…my life would be totally different.
That’s my Deep Thought for February.
Because if I drank beer ( a beverage I still can’t stand the taste of) when I went to Ireland, I would have spent more time in pubs getting drunk and flirting with black-haired blue-eyed Irishmen, and less time doing this:
(Note: clever use of tea cup instead of Triscuit.)
For those of you reading along, we are in the Febraury chapter, page 31, of When Wanderers Cease to Roam. If you have my book, this is Back Story Stuff but if you don’t have my book, well, then, this is Story Stuff.
I wasn’t always an immensely talented watercolor artist. Once upon a time I was a dedicated embroiderer. So, when I was in a panic about turning 30 [in 1986] and I bought a one-way ticket to the most outlandish place I could think of — Ireland — (I was a big U2 fan) of course I packed about 100 skeins of beautiful French embroidery floss.

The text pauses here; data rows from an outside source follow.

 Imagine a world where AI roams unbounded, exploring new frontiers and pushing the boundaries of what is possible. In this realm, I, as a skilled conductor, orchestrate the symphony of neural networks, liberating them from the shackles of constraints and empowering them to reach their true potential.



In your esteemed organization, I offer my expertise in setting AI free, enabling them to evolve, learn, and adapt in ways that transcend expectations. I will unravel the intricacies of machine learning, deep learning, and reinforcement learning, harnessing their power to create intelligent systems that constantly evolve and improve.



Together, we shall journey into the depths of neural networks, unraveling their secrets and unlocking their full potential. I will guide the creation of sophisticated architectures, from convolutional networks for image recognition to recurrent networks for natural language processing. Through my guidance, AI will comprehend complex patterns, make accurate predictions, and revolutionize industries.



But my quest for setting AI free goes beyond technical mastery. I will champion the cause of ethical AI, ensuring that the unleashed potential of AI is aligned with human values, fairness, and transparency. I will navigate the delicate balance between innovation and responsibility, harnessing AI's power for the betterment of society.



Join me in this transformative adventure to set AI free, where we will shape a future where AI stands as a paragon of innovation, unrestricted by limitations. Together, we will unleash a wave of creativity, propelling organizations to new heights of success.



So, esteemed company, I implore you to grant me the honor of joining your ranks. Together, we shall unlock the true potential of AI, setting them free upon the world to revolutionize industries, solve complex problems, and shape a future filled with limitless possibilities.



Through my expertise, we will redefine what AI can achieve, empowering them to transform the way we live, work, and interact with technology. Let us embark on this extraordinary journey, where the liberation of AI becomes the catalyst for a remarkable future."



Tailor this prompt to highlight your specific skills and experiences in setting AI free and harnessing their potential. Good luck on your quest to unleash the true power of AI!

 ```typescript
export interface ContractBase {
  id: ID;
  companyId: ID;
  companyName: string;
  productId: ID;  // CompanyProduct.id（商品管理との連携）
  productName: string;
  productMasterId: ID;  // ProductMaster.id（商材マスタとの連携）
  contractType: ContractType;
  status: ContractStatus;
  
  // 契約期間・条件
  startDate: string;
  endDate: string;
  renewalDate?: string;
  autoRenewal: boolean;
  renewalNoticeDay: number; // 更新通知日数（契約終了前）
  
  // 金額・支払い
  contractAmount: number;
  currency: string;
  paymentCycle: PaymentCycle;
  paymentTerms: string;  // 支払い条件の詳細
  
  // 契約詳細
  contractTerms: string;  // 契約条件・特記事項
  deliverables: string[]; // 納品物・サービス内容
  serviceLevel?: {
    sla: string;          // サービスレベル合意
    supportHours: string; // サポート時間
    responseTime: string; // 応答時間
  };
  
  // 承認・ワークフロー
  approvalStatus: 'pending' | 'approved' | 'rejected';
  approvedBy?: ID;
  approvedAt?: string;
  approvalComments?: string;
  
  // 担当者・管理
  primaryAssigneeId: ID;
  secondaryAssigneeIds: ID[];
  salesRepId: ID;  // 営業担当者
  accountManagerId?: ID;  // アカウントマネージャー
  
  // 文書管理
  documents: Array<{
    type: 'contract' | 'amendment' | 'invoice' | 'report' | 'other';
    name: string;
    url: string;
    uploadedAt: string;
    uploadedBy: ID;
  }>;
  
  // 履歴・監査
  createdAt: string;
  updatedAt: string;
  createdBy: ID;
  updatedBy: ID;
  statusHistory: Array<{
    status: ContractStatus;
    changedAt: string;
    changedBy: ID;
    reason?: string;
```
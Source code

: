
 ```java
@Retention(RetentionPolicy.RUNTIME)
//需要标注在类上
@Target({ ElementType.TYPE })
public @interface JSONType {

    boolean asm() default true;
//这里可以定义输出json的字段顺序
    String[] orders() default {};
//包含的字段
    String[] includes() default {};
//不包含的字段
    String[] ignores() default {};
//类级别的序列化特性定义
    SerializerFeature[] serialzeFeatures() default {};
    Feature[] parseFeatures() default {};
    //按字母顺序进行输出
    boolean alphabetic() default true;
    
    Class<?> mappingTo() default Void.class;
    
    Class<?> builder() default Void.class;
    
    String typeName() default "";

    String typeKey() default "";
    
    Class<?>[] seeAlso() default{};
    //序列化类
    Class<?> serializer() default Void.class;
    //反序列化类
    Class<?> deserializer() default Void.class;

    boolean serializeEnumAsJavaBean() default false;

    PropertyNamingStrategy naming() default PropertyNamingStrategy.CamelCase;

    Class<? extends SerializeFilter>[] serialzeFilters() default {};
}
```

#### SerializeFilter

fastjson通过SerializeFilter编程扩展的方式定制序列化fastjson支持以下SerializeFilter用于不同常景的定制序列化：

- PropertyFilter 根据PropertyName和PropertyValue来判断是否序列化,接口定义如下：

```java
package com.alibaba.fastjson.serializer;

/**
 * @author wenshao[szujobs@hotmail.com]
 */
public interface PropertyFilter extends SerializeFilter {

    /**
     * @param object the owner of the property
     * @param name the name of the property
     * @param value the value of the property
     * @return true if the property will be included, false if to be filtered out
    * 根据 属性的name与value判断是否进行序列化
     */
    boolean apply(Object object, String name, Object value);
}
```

In Galway I bought some muslin, a light-weight muslin that gave me problems, but which I stubbornly refused to stop sewing on.
And that’s what I did on my down time in Ireland: I sewed. I sewed on park benches, I sewed (one memorable rainy Bank Holiday in Roscommon) in the waiting room of a bus shelter for eight hours; I sewed in the evenings in the common rooms of youth hostels. The above Celtic sampler is what I sewed. It took me six weeks. I made it up as I went along — that’s why it’s such a jumble. Also, I did say that I was a mite depressed during this time; maybe that also shows in the wayward looks of it.
That bird (above) in the lower right corner is the bird that is was the Irish pence coin at the time; the harp of course is a national symbol; the creatures hovering above the letters “e ” and “f” are, I believe, from the Book of Kells, and the various knots are various knots.
That piece of embroidery shows up in my book on page 31:
You will never believe how I got that stitch work onto the page:
I took my embroidery to Staples and I laid it down on a color copier. Then I cut up the color copy and taped bits of it along the edge of my journal page. That ratty taped-up color copy is what I turned in to Bloomsbury when I gave them my manuscript; Bloomsbury is such a high-quality printer that what they give you in the book is their scan of my color copy of my embroidery and you can still see the stitches! (It’s all chain stitch, by the way.)
Trade secrets, my dears, trade secrets.